International career
- 1994–2006: Cameroon / 83 / (2)

Medal record
Representing Cameroon
Africa Cup of Nations
| Winner | 2000 Ghana-Nigeria |  |
| Winner | 2002 Mali |  |

= Raymond Kalla =

Cameroonian footballer (born 1975)

Raymond Koned Kalla Nkongo (born 22 April 1975), known as Kalla, is a Cameroonian former professional footballer who played as a central defender.

His main asset was a powerful physique, and he had already been picked by the Cameroonian national team for three World Cups – and started – in his mid-20s.

==Club career==
Kalla was born in Douala. After starting professionally at Canon Sportif de Yaoundé, he went on to play in four countries: first Panachaiki F.C. in Greece then Spain's CF Extremadura, where he competed in both major divisions.

In 2002, after Extremadura dropped another category to the third level, Kalla signed with VfL Bochum in Germany– he scored five times in his last season, second-best in the squad – but the club was relegated from the Bundesliga. He also received a three-match ban for anti-doping rules breaching, in late 2003.

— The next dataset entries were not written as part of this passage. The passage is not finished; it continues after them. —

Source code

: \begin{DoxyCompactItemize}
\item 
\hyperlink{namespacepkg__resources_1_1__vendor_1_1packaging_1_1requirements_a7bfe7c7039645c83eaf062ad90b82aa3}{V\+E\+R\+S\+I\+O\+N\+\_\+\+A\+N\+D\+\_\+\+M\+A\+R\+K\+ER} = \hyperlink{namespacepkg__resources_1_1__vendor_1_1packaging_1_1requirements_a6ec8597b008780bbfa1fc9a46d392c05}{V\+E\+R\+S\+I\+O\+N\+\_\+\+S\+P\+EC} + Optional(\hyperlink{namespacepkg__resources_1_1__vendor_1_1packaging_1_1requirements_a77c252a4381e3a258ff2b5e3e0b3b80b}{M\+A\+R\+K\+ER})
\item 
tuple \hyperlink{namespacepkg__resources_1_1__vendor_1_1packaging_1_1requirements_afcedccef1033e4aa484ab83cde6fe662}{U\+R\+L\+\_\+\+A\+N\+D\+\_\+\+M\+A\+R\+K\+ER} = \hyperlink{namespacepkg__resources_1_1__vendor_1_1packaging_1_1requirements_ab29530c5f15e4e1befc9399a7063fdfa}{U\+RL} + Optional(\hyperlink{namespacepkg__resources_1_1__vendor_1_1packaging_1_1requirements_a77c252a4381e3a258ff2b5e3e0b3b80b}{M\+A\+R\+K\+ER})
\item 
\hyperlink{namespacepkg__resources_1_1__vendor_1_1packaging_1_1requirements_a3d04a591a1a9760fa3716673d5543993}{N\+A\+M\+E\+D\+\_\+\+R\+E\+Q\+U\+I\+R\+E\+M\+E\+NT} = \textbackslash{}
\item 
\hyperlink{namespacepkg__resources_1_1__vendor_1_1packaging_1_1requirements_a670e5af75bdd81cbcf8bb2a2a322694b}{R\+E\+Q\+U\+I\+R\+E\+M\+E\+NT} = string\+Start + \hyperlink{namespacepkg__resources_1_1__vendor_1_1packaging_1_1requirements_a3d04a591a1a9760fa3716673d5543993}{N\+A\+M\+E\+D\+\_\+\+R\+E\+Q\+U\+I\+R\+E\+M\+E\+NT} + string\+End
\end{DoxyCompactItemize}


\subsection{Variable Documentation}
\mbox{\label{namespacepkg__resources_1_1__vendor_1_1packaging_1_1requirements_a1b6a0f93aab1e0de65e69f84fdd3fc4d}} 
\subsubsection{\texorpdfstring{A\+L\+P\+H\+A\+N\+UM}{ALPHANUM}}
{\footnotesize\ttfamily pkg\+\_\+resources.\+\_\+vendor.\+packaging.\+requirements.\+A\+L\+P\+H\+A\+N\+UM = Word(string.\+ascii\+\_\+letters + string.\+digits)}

Subsequently, Kalla joined Turkish side Sivasspor for the 2005–06 campaign, returning home for two final years at Union Douala and retiring at age 33.

==International career==
Kalla won 63 caps for Cameroon, and was a participant at three consecutive FIFA World Cups: 1994, 1998 and 2002. In the first he (aged 19) played all the matches and minutes, often being partnered by another youngster, Rigobert Song (17), in an eventual group stage exit. He was part of the victorious 2000 and 2002 African Cup of Nations squads.

After the 2002 World Cup, Kalla announced to retire from the national team due to conflicts with the Federation structure, which he accused of poor organization, but eventually changed his mind.

Initially summoned for the 2006 Africa Cup of Nations, Kalla was forced to withdraw due to injury, and retired for the second and definitive time.